Since I didn't know of any reputable breeders locally, I chose to go with one of the ones recommended on “ discus-l” via mail order. I ordered 6 cobalts. They arrived right on time. I opened the box and found 7 instead of six (by 6 get one free???) The seventh one almost dead in the bag and didn't make it. Of the other six, 5 looked great and 1 was kind of dark (this one also died after about a month). The 5 fish come straight to the front of the tank any time I enter the room and beg for food. They are now full grown, very healthy and a breeding pair has formed.

I've since ordered 7 more discus via mail order. All of these are healthy and have voracious appetites. If you don't have a reputable source for Discus locally, I highly recommend mail order.

9) Food:

I've tried a number of foods and the discus like just about everything I've tried!
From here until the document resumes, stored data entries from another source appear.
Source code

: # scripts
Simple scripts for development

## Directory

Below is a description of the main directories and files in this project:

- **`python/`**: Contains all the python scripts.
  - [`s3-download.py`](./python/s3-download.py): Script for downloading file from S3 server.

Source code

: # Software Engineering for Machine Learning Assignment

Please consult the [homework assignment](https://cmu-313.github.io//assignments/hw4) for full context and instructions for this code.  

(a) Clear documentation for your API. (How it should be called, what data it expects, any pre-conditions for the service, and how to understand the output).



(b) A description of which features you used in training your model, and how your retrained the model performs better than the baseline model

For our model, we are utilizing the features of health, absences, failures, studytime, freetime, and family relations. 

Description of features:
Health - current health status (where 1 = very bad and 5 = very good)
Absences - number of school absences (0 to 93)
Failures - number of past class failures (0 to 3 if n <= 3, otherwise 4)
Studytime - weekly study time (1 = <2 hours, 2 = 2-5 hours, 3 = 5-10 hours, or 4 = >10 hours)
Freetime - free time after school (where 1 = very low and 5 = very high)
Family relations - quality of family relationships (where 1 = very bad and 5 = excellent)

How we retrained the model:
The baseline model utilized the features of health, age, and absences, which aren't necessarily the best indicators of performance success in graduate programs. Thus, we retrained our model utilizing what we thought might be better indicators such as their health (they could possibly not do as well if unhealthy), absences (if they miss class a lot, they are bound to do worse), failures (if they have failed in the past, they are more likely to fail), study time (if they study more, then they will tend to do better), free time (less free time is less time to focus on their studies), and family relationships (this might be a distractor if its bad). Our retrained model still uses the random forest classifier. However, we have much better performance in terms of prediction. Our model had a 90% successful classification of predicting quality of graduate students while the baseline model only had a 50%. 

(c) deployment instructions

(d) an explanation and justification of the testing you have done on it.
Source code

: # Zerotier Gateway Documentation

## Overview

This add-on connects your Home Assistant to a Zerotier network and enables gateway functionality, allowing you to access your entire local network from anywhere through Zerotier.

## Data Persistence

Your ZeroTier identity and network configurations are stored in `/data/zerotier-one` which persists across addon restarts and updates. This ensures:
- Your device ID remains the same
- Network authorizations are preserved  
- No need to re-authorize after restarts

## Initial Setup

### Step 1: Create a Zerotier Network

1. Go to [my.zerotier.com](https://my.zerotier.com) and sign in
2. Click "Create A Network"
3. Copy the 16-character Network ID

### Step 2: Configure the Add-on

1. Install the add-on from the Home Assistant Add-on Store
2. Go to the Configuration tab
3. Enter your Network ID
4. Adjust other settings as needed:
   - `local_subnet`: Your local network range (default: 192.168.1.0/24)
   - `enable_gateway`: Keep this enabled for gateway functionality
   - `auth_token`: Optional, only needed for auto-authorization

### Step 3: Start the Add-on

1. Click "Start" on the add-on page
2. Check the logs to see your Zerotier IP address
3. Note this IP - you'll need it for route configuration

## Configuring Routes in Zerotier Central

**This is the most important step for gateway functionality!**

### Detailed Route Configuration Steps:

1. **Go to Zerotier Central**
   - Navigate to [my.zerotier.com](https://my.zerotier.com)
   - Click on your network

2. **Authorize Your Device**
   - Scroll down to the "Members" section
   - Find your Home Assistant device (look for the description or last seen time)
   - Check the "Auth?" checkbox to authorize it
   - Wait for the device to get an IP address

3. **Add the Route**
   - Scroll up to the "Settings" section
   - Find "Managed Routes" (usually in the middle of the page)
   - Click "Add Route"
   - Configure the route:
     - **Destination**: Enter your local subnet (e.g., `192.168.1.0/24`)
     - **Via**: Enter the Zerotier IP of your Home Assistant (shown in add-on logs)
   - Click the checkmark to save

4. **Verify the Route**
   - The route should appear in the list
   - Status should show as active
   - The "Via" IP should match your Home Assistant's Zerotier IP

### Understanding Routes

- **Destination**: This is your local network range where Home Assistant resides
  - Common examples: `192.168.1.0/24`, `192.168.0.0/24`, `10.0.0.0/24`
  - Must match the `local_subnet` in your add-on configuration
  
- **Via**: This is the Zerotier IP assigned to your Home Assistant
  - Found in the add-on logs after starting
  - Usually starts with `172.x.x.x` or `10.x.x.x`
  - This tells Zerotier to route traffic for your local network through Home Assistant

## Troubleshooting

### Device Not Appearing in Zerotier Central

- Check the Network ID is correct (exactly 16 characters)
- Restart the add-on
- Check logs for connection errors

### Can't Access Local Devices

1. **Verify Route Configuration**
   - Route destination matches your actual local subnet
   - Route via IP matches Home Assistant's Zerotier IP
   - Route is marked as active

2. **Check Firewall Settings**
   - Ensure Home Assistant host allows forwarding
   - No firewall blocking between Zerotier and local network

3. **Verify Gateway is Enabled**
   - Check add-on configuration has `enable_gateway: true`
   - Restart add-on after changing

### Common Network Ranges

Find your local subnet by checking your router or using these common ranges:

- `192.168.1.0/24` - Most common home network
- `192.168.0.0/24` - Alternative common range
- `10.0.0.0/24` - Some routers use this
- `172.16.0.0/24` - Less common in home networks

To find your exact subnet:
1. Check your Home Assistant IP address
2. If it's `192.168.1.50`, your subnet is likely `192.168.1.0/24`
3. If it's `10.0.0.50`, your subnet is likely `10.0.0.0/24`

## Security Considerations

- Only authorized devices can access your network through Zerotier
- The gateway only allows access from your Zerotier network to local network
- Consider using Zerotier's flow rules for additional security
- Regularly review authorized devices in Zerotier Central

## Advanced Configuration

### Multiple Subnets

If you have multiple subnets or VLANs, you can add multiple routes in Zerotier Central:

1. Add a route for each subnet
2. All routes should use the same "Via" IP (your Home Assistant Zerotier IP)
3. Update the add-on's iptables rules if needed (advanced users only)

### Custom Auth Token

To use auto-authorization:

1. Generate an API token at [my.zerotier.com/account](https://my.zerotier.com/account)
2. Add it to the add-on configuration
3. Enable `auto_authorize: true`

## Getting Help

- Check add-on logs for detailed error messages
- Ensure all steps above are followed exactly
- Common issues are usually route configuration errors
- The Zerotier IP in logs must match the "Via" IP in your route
I was a little surprised at that. I feed them three times a day and rotate the selection of food between: Tetra 5 star flakes, Aquadyne flakes, homemade beefheart mix, Tetra bits, freeze dried brine shrimp, and occasionally frozen brine shrimp. They eat all of these aggressively, but really go wild over the beefheart mix. I plan on trying earthworms this summer as I have heard very good things about these. I tried frozen bloodworms once and the next day all my fish were scratching and gasping for air! I have no proof proof that this was caused by bloodworms, but I won't take the chance again. I also stay away from black worms and tubiflex worms due to concerns about disease. My largest discus was a little bloated after pigging out on too much Aquadyne once. I think it expanded in stomach, so now I am very careful when I feed them this or any pellet type food. I have not seen this problem again.

10) Disease:

The only disease I've seen in almost 2 years (knock on wood), was the scratching and gasping after I fed the bloodworms. I originally thought it was gill flukes, but one of my friends suggested it was ich and recommended I turn the heat up to 92F. I tried this and it helped some, but the fish were still scratching so I was back to my original thought of gill flukes. Please note, that I increased aeration and increased the frequency of water changes during this timeframe.

I hated to do it, but decided to treat for flukes. I used Coppersafe at ½ dose because I've had success with that in the past. It seems to have worked, but others have emailed me since then to say that they have had problems with Coppersafe and Discus. If I had to do it again, I would NOT have medicated. I would have just kept up with frequent water changes. I am of the opinion that most fish have flukes at a low level and it is other environmental conditions that cause them to be a problem. As long as the water is kept clean, the natural immunes systems of the fish can fight off many common problems.

Summary:

So, what have I learned in about 2 years of keeping Discus? Well, for one, they are much hardier than I originally believed. Also, there are many different way to successfully keep Discus. Water conditions vary, tank setups vary, filtration varies, etc... I am of the opinion that there are a few elements that are key to successful discus raising:

1) Starting with healthy, quality Discus from a reputable source and adhering to strict quantine procedures for any new fish.

2) Maintain good, stable water quality through frequent water changes. It is more important to have clean water with stable parameters than to achieve the “ideal PH and hardness” .

3) Provide a varied diet which is enriched with vitamins. This will keep your Discus healthy and vigorous.

The biggest problem I have found with Discus is that they are extremely addictive. You start with a few. Then you want a few more of a different strain. Then a different strain. Then some Wild Discus.............

I must admit, it's a great problem to have.